## Your task
Go through the records, and copy each line in which the string "dontwarn" is present.

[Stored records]

# # #

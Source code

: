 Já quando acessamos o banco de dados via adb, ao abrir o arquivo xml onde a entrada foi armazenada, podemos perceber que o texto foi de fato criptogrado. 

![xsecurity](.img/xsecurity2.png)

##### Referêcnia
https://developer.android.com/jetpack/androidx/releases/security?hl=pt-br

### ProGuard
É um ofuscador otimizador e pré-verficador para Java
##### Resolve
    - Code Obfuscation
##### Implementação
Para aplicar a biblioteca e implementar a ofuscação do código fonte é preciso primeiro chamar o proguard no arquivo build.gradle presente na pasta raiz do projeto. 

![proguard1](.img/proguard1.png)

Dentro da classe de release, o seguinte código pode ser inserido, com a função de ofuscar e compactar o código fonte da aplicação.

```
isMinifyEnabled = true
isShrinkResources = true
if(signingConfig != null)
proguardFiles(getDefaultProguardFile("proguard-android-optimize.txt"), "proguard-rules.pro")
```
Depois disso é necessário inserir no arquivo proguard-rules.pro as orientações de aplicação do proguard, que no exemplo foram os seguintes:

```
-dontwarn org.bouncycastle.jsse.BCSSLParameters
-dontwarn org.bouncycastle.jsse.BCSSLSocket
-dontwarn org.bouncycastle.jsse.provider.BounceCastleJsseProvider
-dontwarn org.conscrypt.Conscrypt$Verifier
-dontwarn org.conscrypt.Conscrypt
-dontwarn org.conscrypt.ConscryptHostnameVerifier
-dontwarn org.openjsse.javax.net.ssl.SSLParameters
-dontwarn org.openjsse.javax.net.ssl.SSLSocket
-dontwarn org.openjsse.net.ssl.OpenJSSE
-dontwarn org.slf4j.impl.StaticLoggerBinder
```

# # #

## Written answer
-dontwarn org.bouncycastle.jsse.BCSSLParameters
-dontwarn org.bouncycastle.jsse.BCSSLSocket
-dontwarn org.bouncycastle.jsse.provider.BounceCastleJsseProvider
-dontwarn org.conscrypt.Conscrypt$Verifier
-dontwarn org.conscrypt.Conscrypt
-dontwarn org.conscrypt.ConscryptHostnameVerifier
-dontwarn org.openjsse.javax.net.ssl.SSLParameters
-dontwarn org.openjsse.javax.net.ssl.SSLSocket
-dontwarn org.openjsse.net.ssl.OpenJSSE
-dontwarn org.slf4j.impl.StaticLoggerBinder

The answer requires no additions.